I find our project timely and much needed, as it aims to address an issue that can help teachers problematize challenges they often face when trying to access research that make sense to them and are directly or indirectly applicable and transferable to their teaching. Although there are summaries like those found in resources such as OASIS, which provide concise, practical research content, they may still fall short of accommodating teachers' needs. Some academic papers also contain a section called implications for teachers, students, and other stakeholders, but they are often written in an academic language and reflect an academic point of view.
In our project, I hope to observe and understand how teachers:
engage with research through reading and making sense of it,
explore their unique ways to make research more meaningful for practical knowledge development,
use research for reflection on their teaching practice,
reconsider their pedagogical approach considering the research they read and do,
develop theoretical insights often generated by reading relevant articles,
notice and reflect on incongruence between their practices and the research implications.

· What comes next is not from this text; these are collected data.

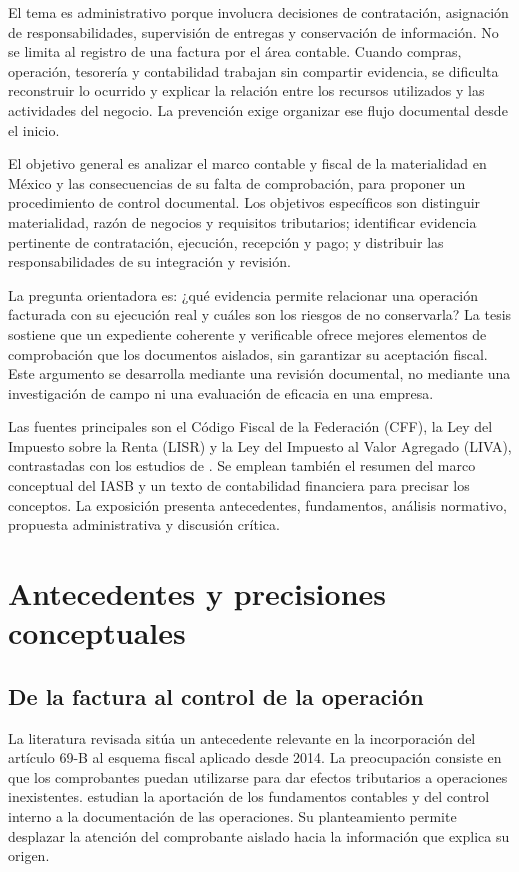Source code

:El tema es administrativo porque involucra decisiones de contratación,
asignación de responsabilidades, supervisión de entregas y conservación de
información. No se limita al registro de una factura por el área contable.
Cuando compras, operación, tesorería y contabilidad trabajan sin compartir
evidencia, se dificulta reconstruir lo ocurrido y explicar la relación entre
los recursos utilizados y las actividades del negocio. La prevención exige
organizar ese flujo documental desde el inicio.

El objetivo general es analizar el marco contable y fiscal de la materialidad
en México y las consecuencias de su falta de comprobación, para proponer un
procedimiento de control documental. Los objetivos específicos son distinguir
materialidad, razón de negocios y requisitos tributarios; identificar evidencia
pertinente de contratación, ejecución, recepción y pago; y distribuir las
responsabilidades de su integración y revisión.

La pregunta orientadora es: ¿qué evidencia permite relacionar una operación
facturada con su ejecución real y cuáles son los riesgos de no conservarla?
La tesis sostiene que un expediente coherente y verificable ofrece mejores
elementos de comprobación que los documentos aislados, sin garantizar su
aceptación fiscal. Este argumento se desarrolla mediante una revisión
documental, no mediante una investigación de campo ni una evaluación de
eficacia en una empresa.

Las fuentes principales son el Código Fiscal de la Federación (CFF), la Ley
del Impuesto sobre la Renta (LISR) y la Ley del Impuesto al Valor Agregado
(LIVA), contrastadas con los estudios de
\textcite{arrona2022certeza,rico2023mecanismo,rico2024consecuencias}. Se emplean
también el resumen del marco conceptual del IASB y un texto de contabilidad
financiera para precisar los conceptos. La exposición presenta antecedentes,
fundamentos, análisis normativo, propuesta administrativa y discusión crítica.

\section{Antecedentes y precisiones conceptuales}

\subsection{De la factura al control de la operación}

La literatura revisada sitúa un antecedente relevante en la incorporación del
artículo 69-B al esquema fiscal aplicado desde 2014. La preocupación consiste
en que los comprobantes puedan utilizarse para dar efectos tributarios a
operaciones inexistentes. \textcite{arrona2022certeza} estudian la aportación
de los fundamentos contables y del control interno a la documentación de las
operaciones. Su planteamiento permite desplazar la atención del comprobante
aislado hacia la información que explica su origen.

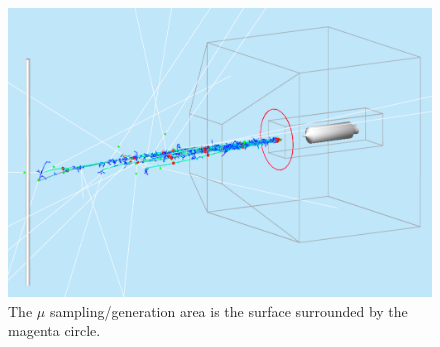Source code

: \begin{figure}[h!] 
\center
\includegraphics[width=12cm]{figs/mu-gen.pdf}   
\caption{The  $\mu$ sampling/generation area is the surface surrounded by  the magenta circle.}
\label{fig:mu-gen}
\end{figure}



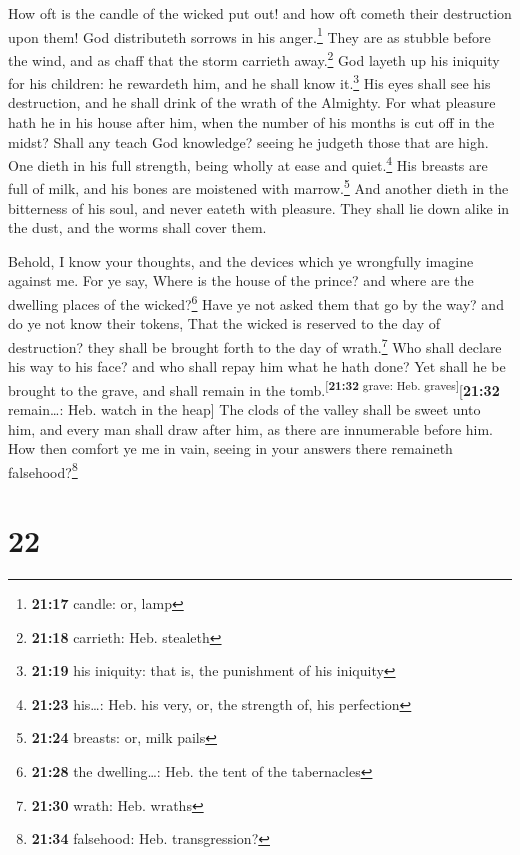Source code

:  How oft is the candle of the wicked put out! and how oft
cometh their destruction upon them! God distributeth sorrows in his
anger.\footnote{\textbf{21:17} candle: or, lamp}  They
are as stubble before the wind, and as chaff that the storm carrieth
away.\footnote{\textbf{21:18} carrieth: Heb. stealeth} 
God layeth up his iniquity for his children: he rewardeth him, and he
shall know it.\footnote{\textbf{21:19} his iniquity: that is, the
  punishment of his iniquity}  His eyes shall see his
destruction, and he shall drink of the wrath of the Almighty.
 For what pleasure hath he in his house after him, when
the number of his months is cut off in the midst?  Shall
any teach God knowledge? seeing he judgeth those that are high.
 One dieth in his full strength, being wholly at ease and
quiet.\footnote{\textbf{21:23} his\ldots: Heb. his very, or, the
  strength of, his perfection}  His breasts are full of
milk, and his bones are moistened with marrow.\footnote{\textbf{21:24}
  breasts: or, milk pails}  And another dieth in the
bitterness of his soul, and never eateth with pleasure. 
They shall lie down alike in the dust, and the worms shall cover them.

 Behold, I know your thoughts, and the devices which ye
wrongfully imagine against me.  For ye say, Where is the
house of the prince? and where are the dwelling places of the
wicked?\footnote{\textbf{21:28} the dwelling\ldots: Heb. the tent of the
  tabernacles}  Have ye not asked them that go by the
way? and do ye not know their tokens,  That the wicked is
reserved to the day of destruction? they shall be brought forth to the
day of wrath.\footnote{\textbf{21:30} wrath: Heb. wraths}
 Who shall declare his way to his face? and who shall
repay him what he hath done?  Yet shall he be brought to
the grave, and shall remain in the
tomb.\textsuperscript{{[}\textbf{21:32} grave: Heb.
graves{]}}{[}\textbf{21:32} remain\ldots: Heb. watch in the heap{]}
 The clods of the valley shall be sweet unto him, and
every man shall draw after him, as there are innumerable before him.
 How then comfort ye me in vain, seeing in your answers
there remaineth falsehood?\footnote{\textbf{21:34} falsehood: Heb.
  transgression?}

\hypertarget{section-21}{%
\section{22}\label{section-21}}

Teachers’ engagement with research is a rewarding activity where they can find practical insights that inform their teaching and trigger potential reflection and change. This engagement could be complementary to interaction between researchers and teachers as an empowering and constructive aspect of accessibility to research. Establishing connections with researchers and fostering a dialogue with them is an equally or - even more - powerful process for supporting teachers' professional development than just reading their articles. Such a connection and dialogue can lead to deeper understanding, feedback exchange from practice to research and vice versa, interchange of practical and academic perspectives as well as engagement in insightful and constructive criticism.
From my perspective, the connection between research and teaching, as well as between researchers and teachers, should explicitly be facilitated, negotiated by teacher educators, and self-regulated to the best extent possible. The interplay between research and teaching, therefore, often remains an under-addressed issue that is not actively bridged by teachers, educators, or researchers, despite emerging articles and conference discussions on the topic itself. Concrete strategies and resources to bridge this gap are lacking.

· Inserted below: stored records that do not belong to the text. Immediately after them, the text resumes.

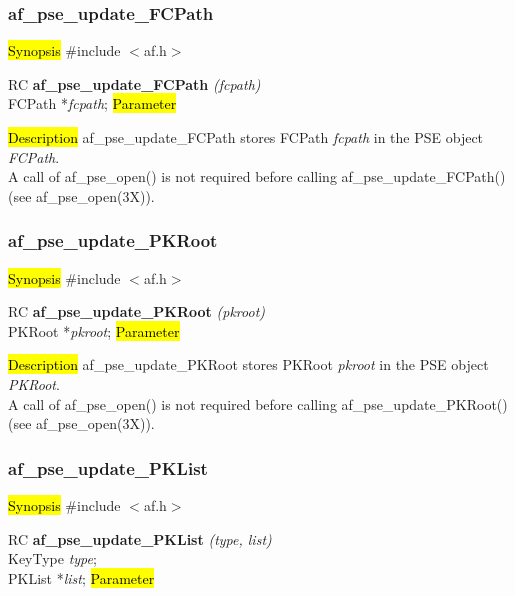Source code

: \subsubsection{af\_pse\_update\_FCPath}
\label{af_update_FCPath}
\hl{Synopsis}
\#include $<$af.h$>$ 

RC {\bf af\_pse\_update\_FCPath} {\em (fcpath)} \\
FCPath *{\em fcpath};
\hl{Parameter}

\hl{Description}
af\_pse\_update\_FCPath stores FCPath {\em fcpath} in the PSE object
{\em FCPath}.
\\ [1em]
A call of af\_pse\_open() is not required before calling af\_pse\_update\_FCPath()
(see af\_pse\_open(3X)).

\subsubsection{af\_pse\_update\_PKRoot}
\label{af_update_PKRoot}

\hl{Synopsis}
\#include $<$af.h$>$ 

RC {\bf af\_pse\_update\_PKRoot} {\em (pkroot)} \\
PKRoot *{\em pkroot};
\hl{Parameter}


\hl{Description}
af\_pse\_update\_PKRoot stores PKRoot {\em pkroot} in the PSE object {\em PKRoot}.
\\ [1em]
A call of af\_pse\_open() is not required before calling af\_pse\_update\_PKRoot()
(see af\_pse\_open(3X)).

\subsubsection{af\_pse\_update\_PKList}
\label{af_pse_update_PKList}
\hl{Synopsis}
\#include $<$af.h$>$

RC {\bf af\_pse\_update\_PKList} {\em (type, list)} \\
KeyType {\em type}; \\
PKList *{\em list};
\hl{Parameter}

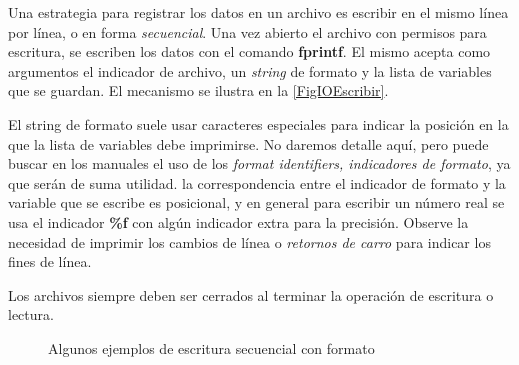 
Una estrategia para registrar los datos en un archivo es 
escribir en el mismo línea por línea, o en forma \emph{secuencial}.
Una vez abierto el archivo con permisos para escritura, 
se escriben los datos con el comando \textbf{fprintf}. 
El mismo acepta como argumentos el indicador de archivo, 
un \emph{string} de formato y la lista de variables 
que se guardan. El mecanismo se ilustra en la 
\autoref{FigIOEscribir}.

El string de formato suele usar caracteres especiales para indicar
la posición en la que la lista de variables debe 
imprimirse. No daremos detalle aquí, pero puede
buscar en los manuales el uso de los \emph{format 
identifiers, indicadores de formato}, ya que serán 
de suma utilidad. la correspondencia entre el 
indicador de formato y la variable que se escribe
es posicional, y en general para escribir un número 
real se usa el indicador \textbf{\%f} con algún 
indicador extra para la precisión. 
Observe la necesidad de imprimir los cambios de línea
o \emph{retornos de carro} para indicar los fines de línea. 

Los archivos siempre deben ser cerrados al terminar la operación 
de escritura o lectura. 

\begin{figure}
  \caption{Algunos ejemplos de escritura secuencial con formato\label{FigIOEscribir}}
\end{figure}
\mode*

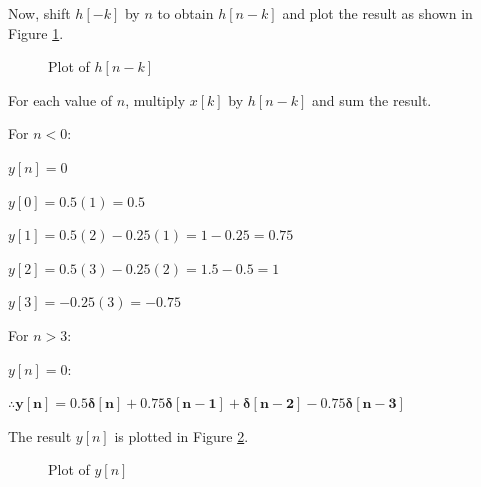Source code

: \documentclass[fleqn]{article}
\begin{document}
\begin{enumerate}[nolistsep]
		Now, shift $h[-k]$ by $n$ to obtain $h[n-k]$ and plot the result as shown in Figure \ref{prob1_hn-k_plot}.
		
		\begin{figure}[H]				
			\centerline{}
			\caption{Plot of $h[n-k]$}
			\label{prob1_hn-k_plot}
		\end{figure}
		
		For each value of $n$, multiply $x[k]$ by $h[n-k]$ and sum the result.
		
		For $n < 0$:
		
		$y[n] = 0$
		
		$y[0] = 0.5(1) = 0.5$
		
		$y[1] = 0.5(2) - 0.25(1) = 1 - 0.25 = 0.75$
		
		$y[2] = 0.5(3) - 0.25(2) = 1.5 - 0.5 = 1$
		
		$y[3] = -0.25(3) = -0.75$
		
		For $n > 3$:
		
		$y[n] = 0$:
		
		$\mathbf{\therefore y[n] = 0.5\delta[n] + 0.75\delta[n-1] + \delta[n-2] - 0.75\delta[n-3]}$
		
		The result $y[n]$ is plotted in Figure \ref{prob1_yn_plot}.
		
		\begin{figure}[H]				
			\centerline{}
			\caption{Plot of $y[n]$}
			\label{prob1_yn_plot}
		\end{figure}
		

\end{enumerate}
\end{document}
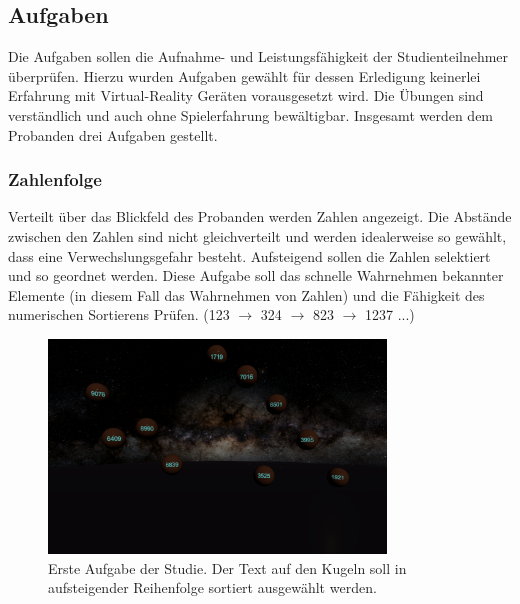 \subsection{Aufgaben}
Die Aufgaben sollen die Aufnahme- und Leistungsfähigkeit der Studienteilnehmer überprüfen. Hierzu wurden Aufgaben gewählt für dessen Erledigung keinerlei Erfahrung mit Virtual-Reality Geräten vorausgesetzt wird. Die Übungen sind verständlich und auch ohne Spielerfahrung bewältigbar.
Insgesamt werden dem Probanden drei Aufgaben gestellt. 
 

\subsubsection{Zahlenfolge} 
Verteilt über das Blickfeld des Probanden werden Zahlen angezeigt. Die Abstände zwischen den Zahlen sind nicht gleichverteilt und werden idealerweise so gewählt, dass eine Verwechslungsgefahr besteht. Aufsteigend sollen die Zahlen selektiert und so geordnet werden. Diese Aufgabe soll das schnelle Wahrnehmen bekannter Elemente (in diesem Fall das Wahrnehmen von Zahlen) und die Fähigkeit des numerischen Sortierens Prüfen. 
(123 $\rightarrow$ 324 $\rightarrow$ 823 $\rightarrow$ 1237 ...)

\begin{figure}
	\centering
	\includegraphics[width=0.8\textwidth]{./images/ordering.png}
	\caption{Erste Aufgabe der Studie. Der Text auf den Kugeln soll in aufsteigender Reihenfolge sortiert ausgewählt werden.}
	\label{fig:ordeing}
\end{figure}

To address this growing need that emerges partly because of
the increasing number of published research articles,
the practical aspects of articles that might be relevant to teachers,
the pedagogical competence of teachers to apply theory to practice,
the changing profiles of students who can learn in diverse and complex ways
we will create research-rich and engaging resources that can help teachers enhance their research literacy. Such a project might enable teachers to engage with research and produce new practical knowledge for themselves and their colleagues. I believe that our project will promote closer collaboration between researchers and teachers as well, where an ongoing dialogue can be initiated which can provide a much-needed and long-awaited space for mutual understanding and perspective sharing.